Briefkaart

Een briefkaart is een meestal rechthoekige kaart, in de regel van dun karton (of dik papier), die als poststuk verzonden kan worden. Een gedeelte van de briefkaart kan worden gebruikt voor het schrijven van mededelingen door de afzender aan de geadresseerde. Een Zuid-Nederlands synoniem voor briefkaart is postkaart.

Briefkaart uit 1887 van Rotterdam naar Frankfurt (zegelbeeld Koning Willem III)

Algemeenheden

Een briefkaart draagt veelal een voorgedrukt zegelbeeld van een postzegel (door filatelisten soms 'ingedrukte zegel' genoemd). Soms wordt de definitie van briefkaart zelfs beperkt tot kaarten met voorgedrukte zegel.[1] Alhoewel voor het verzenden van een briefkaart per post natuurlijk essentieel is dat de frankering is voldaan, is het geen kenmerk van de briefkaart als zodanig. Zowel vroeger als heden ten dage werd en wordt veel gebruikgemaakt van niet-voorgefrankeerde briefkaarten.

Een ansichtkaart of prentbriefkaart is een briefkaart met aan één zijde een afbeelding, en overigens in veel gevallen een voorbeeld van een briefkaart die niet is voorgefrankeerd.

In de tijd dat er nog geen internet met e-mail was en ook de telefoon nog verre van algemeen verspreid was, was de briefkaart een populair en betaalbaar middel voor het overbrengen van korte berichten. Briefkaarten worden tegenwoordig (evenals brieven en telegrafie) veel minder gebruikt wegens de beschikbaarheid van snellere, goedkope media.

Poststukken en postwaardestukken

Briefkaarten zijn poststukken.

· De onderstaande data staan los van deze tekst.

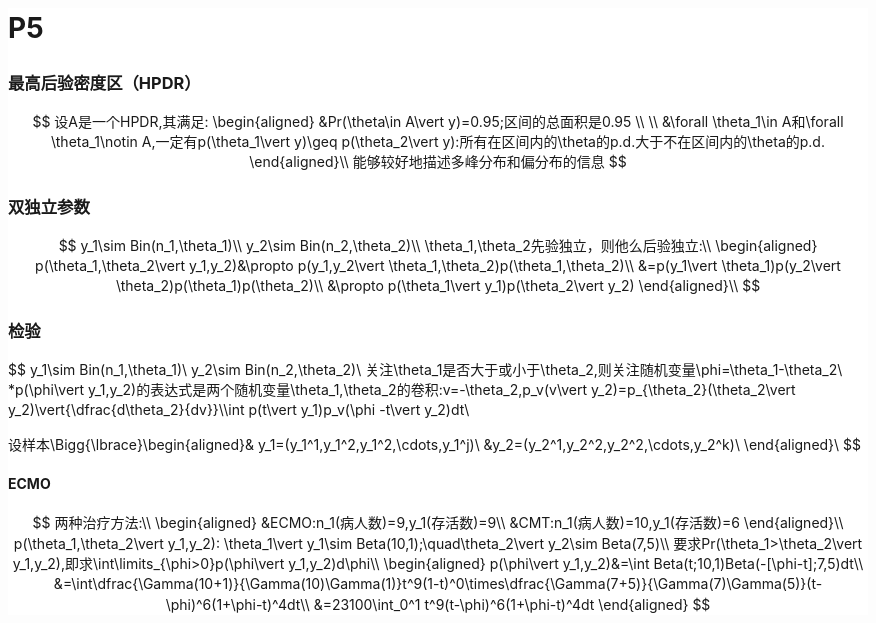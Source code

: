 # P5

### 最高后验密度区（HPDR）

$$
设A是一个HPDR,其满足:
\begin{aligned}
&Pr(\theta\in A\vert y)=0.95;区间的总面积是0.95
\\
\\
&\forall \theta_1\in A和\forall \theta_1\notin A,一定有p(\theta_1\vert y)\geq p(\theta_2\vert y):所有在区间内的\theta的p.d.大于不在区间内的\theta的p.d.
\end{aligned}\\
能够较好地描述多峰分布和偏分布的信息
$$

### 双独立参数

$$
y_1\sim Bin(n_1,\theta_1)\\
y_2\sim Bin(n_2,\theta_2)\\
\theta_1,\theta_2先验独立，则他么后验独立:\\
\begin{aligned}
p(\theta_1,\theta_2\vert y_1,y_2)&\propto p(y_1,y_2\vert \theta_1,\theta_2)p(\theta_1,\theta_2)\\
&=p(y_1\vert \theta_1)p(y_2\vert \theta_2)p(\theta_1)p(\theta_2)\\
&\propto p(\theta_1\vert y_1)p(\theta_2\vert y_2)
\end{aligned}\\
$$

### 检验

$$
y_1\sim Bin(n_1,\theta_1)\\
y_2\sim Bin(n_2,\theta_2)\\
关注\theta_1是否大于或小于\theta_2,则关注随机变量\phi=\theta_1-\theta_2\\
*p(\phi\vert y_1,y_2)的表达式是两个随机变量\theta_1,\theta_2的卷积:v=-\theta_2,p_v(v\vert y_2)=p_{\theta_2}(\theta_2\vert y_2)\vert{\dfrac{d\theta_2}{dv}}\\\int p(t\vert y_1)p_v(\phi -t\vert y_2)dt\\

设样本\Bigg{\lbrace}\begin{aligned}&
y_1=(y_1^1,y_1^2,y_1^2,\cdots,y_1^j)\\
&y_2=(y_2^1,y_2^2,y_2^2,\cdots,y_2^k)\\
\end{aligned}\\
$$

#### 		ECMO

$$
两种治疗方法:\\
\begin{aligned}
&ECMO:n_1(病人数)=9,y_1(存活数)=9\\
&CMT:n_1(病人数)=10,y_1(存活数)=6
\end{aligned}\\
p(\theta_1,\theta_2\vert y_1,y_2):
\theta_1\vert y_1\sim Beta(10,1);\quad\theta_2\vert y_2\sim Beta(7,5)\\
要求Pr(\theta_1>\theta_2\vert y_1,y_2),即求\int\limits_{\phi>0}p(\phi\vert y_1,y_2)d\phi\\
\begin{aligned}
p(\phi\vert y_1,y_2)&=\int Beta(t;10,1)Beta(-[\phi-t];7,5)dt\\
&=\int\dfrac{\Gamma(10+1)}{\Gamma(10)\Gamma(1)}t^9(1-t)^0\times\dfrac{\Gamma(7+5)}{\Gamma(7)\Gamma(5)}(t-\phi)^6(1+\phi-t)^4dt\\
&=23100\int_0^1 t^9(t-\phi)^6(1+\phi-t)^4dt
\end{aligned}
$$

Alleen als ze uitgegeven zijn door een postadministratie en een ingedrukte zegel hebben, zijn het ook postwaardestukken.

Een voorbeeld uit Nederland:

Eerst een briefkaart, zijnde een postwaardestuk met ingedrukte zegel, verzonden vanuit Hoogezand naar Groningen. Datum afstempeling Hoogezand 19 aug. 1896. Het stempel Hoogezand is een zogenaamd grootrondstempel; het stempel is geplaatst tussen 5 en 6 uur n(amiddag). Het stempel Groningen is een kleinrondstempel, zelfde dag, tussen 7 en 8 uur namiddag.
voorzijde
achterzijde
Hieronder een briefkaart die geen postwaardestuk is, omdat deze geen ingedrukte zegel had, en dus gefrankeerd werd met een postzegel. De kaart is verzonden vanuit Zwolle naar Groningen. Datum afstempeling 17 sept. 1896. Het vertrekstempel Zwolle is een grootrondstempel. Het stuk is afgestempeld tussen 11 en 12 uur v(oormiddag). Aankomststempel Groningen: kleinrondstempel, afgestempeld tussen 4 en 5 uur n(amiddag).
voorzijde
achterzijde

De eerste briefkaarten

Heinrich von Stephan op Duitse postzegel uit 1947

In 1865 deed Heinrich von Stephan in Duitsland een voorstel voor iets dat leek op wat we nu een briefkaart noemen. Het werd beschreven als “postblad” (zonder zegelopdruk). Het voorstel werd afgewezen, omdat men vond, dat het immoreel of beledigend was om berichten zonder omslag (envelop) te verzenden[2]. Enkele jaren later, in 1869, publiceerde Emanuel Herrmann in Oostenrijk-Hongarije in een krant een artikel “over een nieuw soort van correspondentie door middel van de post”. Hij dacht aan een kaart waarop maximaal 20 woorden mochten worden vermeld, en die tegen een gereduceerd tarief verzonden zou kunnen worden. Het voorstel werd al in hetzelfde jaar gerealiseerd. Op 1 oktober 1869 werd op de postkantoren de eerste briefkaart, de “Correspondenz-Karte” aangeboden. De beperking tot 20 woorden was weggevallen. De gehele achterzijde van de 12 x 8,5 cm grote kaart mocht beschreven worden. Er was een geel zegel ingedrukt van 2 Kreuzer.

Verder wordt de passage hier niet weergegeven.